Every record below is to be retyped exactly, with any pictures left out.

[[ MATERIAL SHOWN open ]]

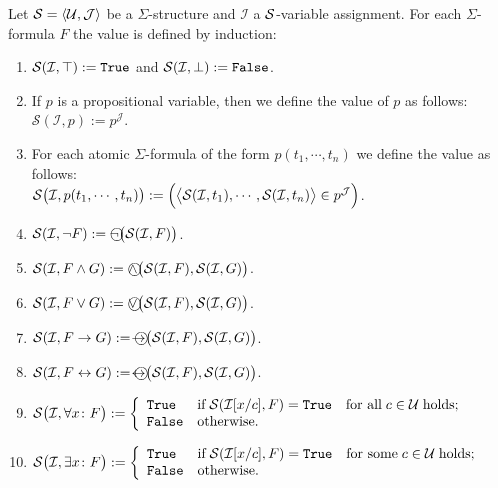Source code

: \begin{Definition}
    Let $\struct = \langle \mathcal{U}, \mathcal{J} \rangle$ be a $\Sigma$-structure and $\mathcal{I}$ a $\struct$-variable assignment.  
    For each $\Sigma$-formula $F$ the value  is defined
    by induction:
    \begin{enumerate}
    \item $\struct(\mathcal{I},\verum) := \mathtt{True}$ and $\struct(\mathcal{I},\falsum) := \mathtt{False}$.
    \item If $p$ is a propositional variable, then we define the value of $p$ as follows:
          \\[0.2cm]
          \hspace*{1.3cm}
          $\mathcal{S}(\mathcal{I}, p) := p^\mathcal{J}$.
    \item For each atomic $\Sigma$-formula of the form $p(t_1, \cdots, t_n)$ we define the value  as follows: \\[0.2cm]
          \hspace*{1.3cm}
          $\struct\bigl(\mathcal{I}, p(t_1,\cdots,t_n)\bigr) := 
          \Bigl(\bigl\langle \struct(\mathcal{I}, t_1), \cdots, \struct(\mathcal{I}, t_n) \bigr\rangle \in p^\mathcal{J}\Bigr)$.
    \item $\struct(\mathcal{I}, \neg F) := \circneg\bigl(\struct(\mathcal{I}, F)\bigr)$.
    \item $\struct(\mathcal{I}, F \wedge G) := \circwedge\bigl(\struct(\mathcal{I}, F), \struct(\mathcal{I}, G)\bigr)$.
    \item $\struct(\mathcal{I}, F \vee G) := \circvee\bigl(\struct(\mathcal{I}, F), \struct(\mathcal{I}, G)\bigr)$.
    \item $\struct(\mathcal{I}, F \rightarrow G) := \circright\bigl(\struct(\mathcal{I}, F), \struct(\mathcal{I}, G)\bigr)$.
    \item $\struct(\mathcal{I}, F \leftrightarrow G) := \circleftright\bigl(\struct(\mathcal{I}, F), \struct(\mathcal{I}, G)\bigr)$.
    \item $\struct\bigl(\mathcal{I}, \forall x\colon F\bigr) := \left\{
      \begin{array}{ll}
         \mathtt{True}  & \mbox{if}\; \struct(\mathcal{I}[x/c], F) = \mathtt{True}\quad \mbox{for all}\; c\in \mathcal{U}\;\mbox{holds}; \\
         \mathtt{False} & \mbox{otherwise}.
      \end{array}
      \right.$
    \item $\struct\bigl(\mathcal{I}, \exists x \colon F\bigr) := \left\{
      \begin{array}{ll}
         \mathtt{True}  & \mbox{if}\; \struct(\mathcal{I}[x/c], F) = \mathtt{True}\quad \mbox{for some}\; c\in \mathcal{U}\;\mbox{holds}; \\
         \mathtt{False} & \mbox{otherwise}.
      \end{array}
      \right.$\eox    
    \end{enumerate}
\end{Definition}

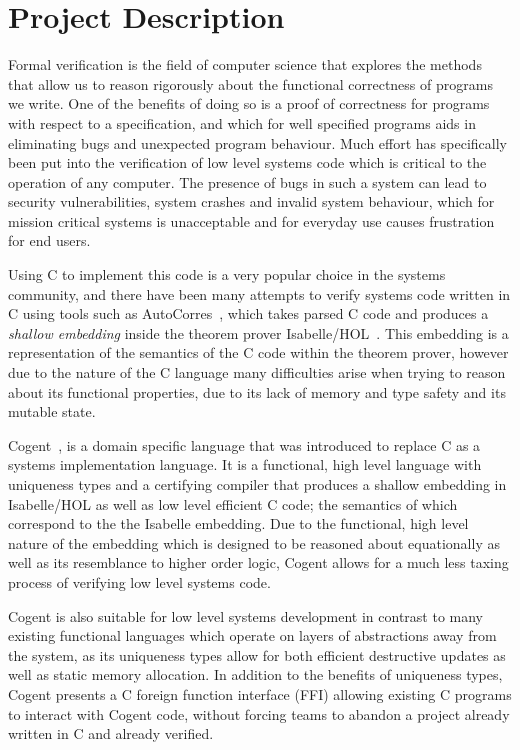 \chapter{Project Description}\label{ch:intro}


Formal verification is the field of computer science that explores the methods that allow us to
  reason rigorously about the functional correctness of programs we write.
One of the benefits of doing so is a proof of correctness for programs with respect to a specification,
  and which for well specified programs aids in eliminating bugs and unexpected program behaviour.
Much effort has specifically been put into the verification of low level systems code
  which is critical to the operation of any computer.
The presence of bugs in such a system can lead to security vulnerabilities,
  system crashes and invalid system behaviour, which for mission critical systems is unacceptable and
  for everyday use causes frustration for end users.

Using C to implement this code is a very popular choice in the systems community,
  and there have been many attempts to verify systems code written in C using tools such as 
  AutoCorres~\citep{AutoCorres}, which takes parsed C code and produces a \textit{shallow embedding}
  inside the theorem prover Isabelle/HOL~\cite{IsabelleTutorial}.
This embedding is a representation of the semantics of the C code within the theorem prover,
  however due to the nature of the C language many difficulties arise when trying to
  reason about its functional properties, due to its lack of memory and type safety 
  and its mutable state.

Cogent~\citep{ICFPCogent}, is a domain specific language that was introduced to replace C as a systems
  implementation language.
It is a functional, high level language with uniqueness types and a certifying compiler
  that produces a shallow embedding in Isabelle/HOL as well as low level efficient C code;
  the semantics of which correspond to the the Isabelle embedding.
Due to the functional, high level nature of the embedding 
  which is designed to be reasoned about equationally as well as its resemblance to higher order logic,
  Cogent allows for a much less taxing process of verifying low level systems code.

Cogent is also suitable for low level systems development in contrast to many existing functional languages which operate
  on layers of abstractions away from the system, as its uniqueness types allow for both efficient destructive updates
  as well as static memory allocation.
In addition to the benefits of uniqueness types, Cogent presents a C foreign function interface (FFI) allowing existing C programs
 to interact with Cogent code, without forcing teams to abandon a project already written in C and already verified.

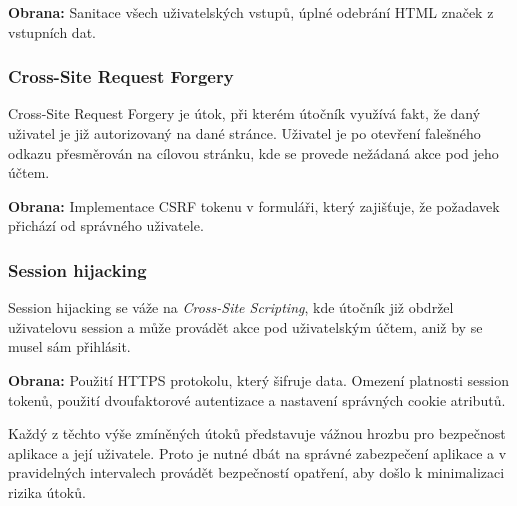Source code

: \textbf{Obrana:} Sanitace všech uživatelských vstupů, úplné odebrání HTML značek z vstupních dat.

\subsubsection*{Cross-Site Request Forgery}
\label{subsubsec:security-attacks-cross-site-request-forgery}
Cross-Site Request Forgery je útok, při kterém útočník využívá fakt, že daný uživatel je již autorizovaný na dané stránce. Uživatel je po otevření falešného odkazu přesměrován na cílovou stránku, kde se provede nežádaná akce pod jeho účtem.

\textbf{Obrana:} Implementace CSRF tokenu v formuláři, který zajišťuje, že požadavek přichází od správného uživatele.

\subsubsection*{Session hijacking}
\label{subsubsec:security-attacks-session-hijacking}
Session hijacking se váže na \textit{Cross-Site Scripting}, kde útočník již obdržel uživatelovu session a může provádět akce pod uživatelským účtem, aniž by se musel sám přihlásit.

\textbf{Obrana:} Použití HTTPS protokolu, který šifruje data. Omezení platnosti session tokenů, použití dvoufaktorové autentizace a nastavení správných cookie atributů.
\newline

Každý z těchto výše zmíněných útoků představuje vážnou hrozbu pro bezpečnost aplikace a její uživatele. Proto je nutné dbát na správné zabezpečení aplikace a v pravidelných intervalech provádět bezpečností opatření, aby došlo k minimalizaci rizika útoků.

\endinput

[[ MATERIAL SHOWN closed ]]

-- EXPECTED ANSWER --
Source code

: \begin{Definition}
    Let $\struct = \langle \mathcal{U}, \mathcal{J} \rangle$ be a $\Sigma$-structure and $\mathcal{I}$ a $\struct$-variable assignment.  
    For each $\Sigma$-formula $F$ the value  is defined
    by induction:
    \begin{enumerate}
    \item $\struct(\mathcal{I},\verum) := \mathtt{True}$ and $\struct(\mathcal{I},\falsum) := \mathtt{False}$.
    \item If $p$ is a propositional variable, then we define the value of $p$ as follows:
          \\[0.2cm]
          \hspace*{1.3cm}
          $\mathcal{S}(\mathcal{I}, p) := p^\mathcal{J}$.
    \item For each atomic $\Sigma$-formula of the form $p(t_1, \cdots, t_n)$ we define the value  as follows: \\[0.2cm]
          \hspace*{1.3cm}
          $\struct\bigl(\mathcal{I}, p(t_1,\cdots,t_n)\bigr) := 
          \Bigl(\bigl\langle \struct(\mathcal{I}, t_1), \cdots, \struct(\mathcal{I}, t_n) \bigr\rangle \in p^\mathcal{J}\Bigr)$.
    \item $\struct(\mathcal{I}, \neg F) := \circneg\bigl(\struct(\mathcal{I}, F)\bigr)$.
    \item $\struct(\mathcal{I}, F \wedge G) := \circwedge\bigl(\struct(\mathcal{I}, F), \struct(\mathcal{I}, G)\bigr)$.
    \item $\struct(\mathcal{I}, F \vee G) := \circvee\bigl(\struct(\mathcal{I}, F), \struct(\mathcal{I}, G)\bigr)$.
    \item $\struct(\mathcal{I}, F \rightarrow G) := \circright\bigl(\struct(\mathcal{I}, F), \struct(\mathcal{I}, G)\bigr)$.
    \item $\struct(\mathcal{I}, F \leftrightarrow G) := \circleftright\bigl(\struct(\mathcal{I}, F), \struct(\mathcal{I}, G)\bigr)$.
    \item $\struct\bigl(\mathcal{I}, \forall x\colon F\bigr) := \left\{
      \begin{array}{ll}
         \mathtt{True}  & \mbox{if}\; \struct(\mathcal{I}[x/c], F) = \mathtt{True}\quad \mbox{for all}\; c\in \mathcal{U}\;\mbox{holds}; \\
         \mathtt{False} & \mbox{otherwise}.
      \end{array}
      \right.$
    \item $\struct\bigl(\mathcal{I}, \exists x \colon F\bigr) := \left\{
      \begin{array}{ll}
         \mathtt{True}  & \mbox{if}\; \struct(\mathcal{I}[x/c], F) = \mathtt{True}\quad \mbox{for some}\; c\in \mathcal{U}\;\mbox{holds}; \\
         \mathtt{False} & \mbox{otherwise}.
      \end{array}
      \right.$\eox    
    \end{enumerate}
\end{Definition}

 \chapter{Project Description}\label{ch:intro}


Formal verification is the field of computer science that explores the methods that allow us to
  reason rigorously about the functional correctness of programs we write.
One of the benefits of doing so is a proof of correctness for programs with respect to a specification,
  and which for well specified programs aids in eliminating bugs and unexpected program behaviour.
Much effort has specifically been put into the verification of low level systems code
  which is critical to the operation of any computer.
The presence of bugs in such a system can lead to security vulnerabilities,
  system crashes and invalid system behaviour, which for mission critical systems is unacceptable and
  for everyday use causes frustration for end users.

Using C to implement this code is a very popular choice in the systems community,
  and there have been many attempts to verify systems code written in C using tools such as 
  AutoCorres~\citep{AutoCorres}, which takes parsed C code and produces a \textit{shallow embedding}
  inside the theorem prover Isabelle/HOL~\cite{IsabelleTutorial}.
This embedding is a representation of the semantics of the C code within the theorem prover,
  however due to the nature of the C language many difficulties arise when trying to
  reason about its functional properties, due to its lack of memory and type safety 
  and its mutable state.

Cogent~\citep{ICFPCogent}, is a domain specific language that was introduced to replace C as a systems
  implementation language.
It is a functional, high level language with uniqueness types and a certifying compiler
  that produces a shallow embedding in Isabelle/HOL as well as low level efficient C code;
  the semantics of which correspond to the the Isabelle embedding.
Due to the functional, high level nature of the embedding 
  which is designed to be reasoned about equationally as well as its resemblance to higher order logic,
  Cogent allows for a much less taxing process of verifying low level systems code.

Cogent is also suitable for low level systems development in contrast to many existing functional languages which operate
  on layers of abstractions away from the system, as its uniqueness types allow for both efficient destructive updates
  as well as static memory allocation.
In addition to the benefits of uniqueness types, Cogent presents a C foreign function interface (FFI) allowing existing C programs
 to interact with Cogent code, without forcing teams to abandon a project already written in C and already verified.

Source code

: \textbf{Obrana:} Sanitace všech uživatelských vstupů, úplné odebrání HTML značek z vstupních dat.

\subsubsection*{Cross-Site Request Forgery}
\label{subsubsec:security-attacks-cross-site-request-forgery}
Cross-Site Request Forgery je útok, při kterém útočník využívá fakt, že daný uživatel je již autorizovaný na dané stránce. Uživatel je po otevření falešného odkazu přesměrován na cílovou stránku, kde se provede nežádaná akce pod jeho účtem.

\textbf{Obrana:} Implementace CSRF tokenu v formuláři, který zajišťuje, že požadavek přichází od správného uživatele.

\subsubsection*{Session hijacking}
\label{subsubsec:security-attacks-session-hijacking}
Session hijacking se váže na \textit{Cross-Site Scripting}, kde útočník již obdržel uživatelovu session a může provádět akce pod uživatelským účtem, aniž by se musel sám přihlásit.

\textbf{Obrana:} Použití HTTPS protokolu, který šifruje data. Omezení platnosti session tokenů, použití dvoufaktorové autentizace a nastavení správných cookie atributů.
\newline

Každý z těchto výše zmíněných útoků představuje vážnou hrozbu pro bezpečnost aplikace a její uživatele. Proto je nutné dbát na správné zabezpečení aplikace a v pravidelných intervalech provádět bezpečností opatření, aby došlo k minimalizaci rizika útoků.

\endinput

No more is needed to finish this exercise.